**ASSIGNED TASK:** Check each line of the data for "Fevre", and copy the ones that have it.
(SUPPLIED INFORMATION begins)
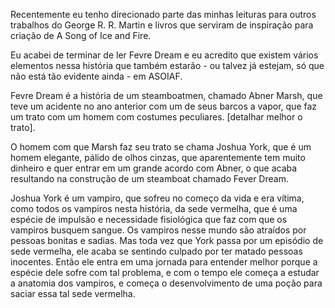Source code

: Recentemente eu tenho direcionado parte das minhas leituras para outros trabalhos do George R. R. Martin e livros que serviram de inspiração para criação de A Song of Ice and Fire. 

Eu acabei de terminar de ler Fevre Dream e eu acredito que existem vários elementos nessa história que também estarão - ou talvez já estejam, só que não está tão evidente ainda - em ASOIAF. 

Fevre Dream é a história de um steamboatmen, chamado Abner Marsh, que teve um acidente no ano anterior com um de seus barcos a vapor, que faz um trato com um homem com costumes peculiares. [detalhar melhor o trato].

O homem com que Marsh faz seu trato se chama Joshua York, que é um homem elegante, pálido de olhos cinzas, que aparentemente tem muito dinheiro e quer entrar em um grande acordo com Abner, o que acaba resultando na construção de um steamboat chamado Fever Dream. 

Joshua York é um vampiro, que sofreu no começo da vida e era vítima, como todos os vampiros nesta história, da sede vermelha, que é uma espécie de impulsão e necessidade fisiológica que faz com que os vampiros busquem sangue. Os vampiros nesse mundo são atraídos por pessoas bonitas e sadias. Mas toda vez que York passa por um episódio de sede vermelha, ele acaba se sentindo culpado por ter matado pessoas inocentes. Então ele entra em uma jornada para entender melhor porque a espécie dele sofre com tal problema, e com o tempo ele começa a estudar a anatomia dos vampiros, e começa o desenvolvimento de uma poção para saciar essa tal sede vermelha.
(SUPPLIED INFORMATION ends)
**RESULT OF THE EXERCISE:**
Eu acabei de terminar de ler Fevre Dream e eu acredito que existem vários elementos nessa história que também estarão - ou talvez já estejam, só que não está tão evidente ainda - em ASOIAF. 
Fevre Dream é a história de um steamboatmen, chamado Abner Marsh, que teve um acidente no ano anterior com um de seus barcos a vapor, que faz um trato com um homem com costumes peculiares. [detalhar melhor o trato].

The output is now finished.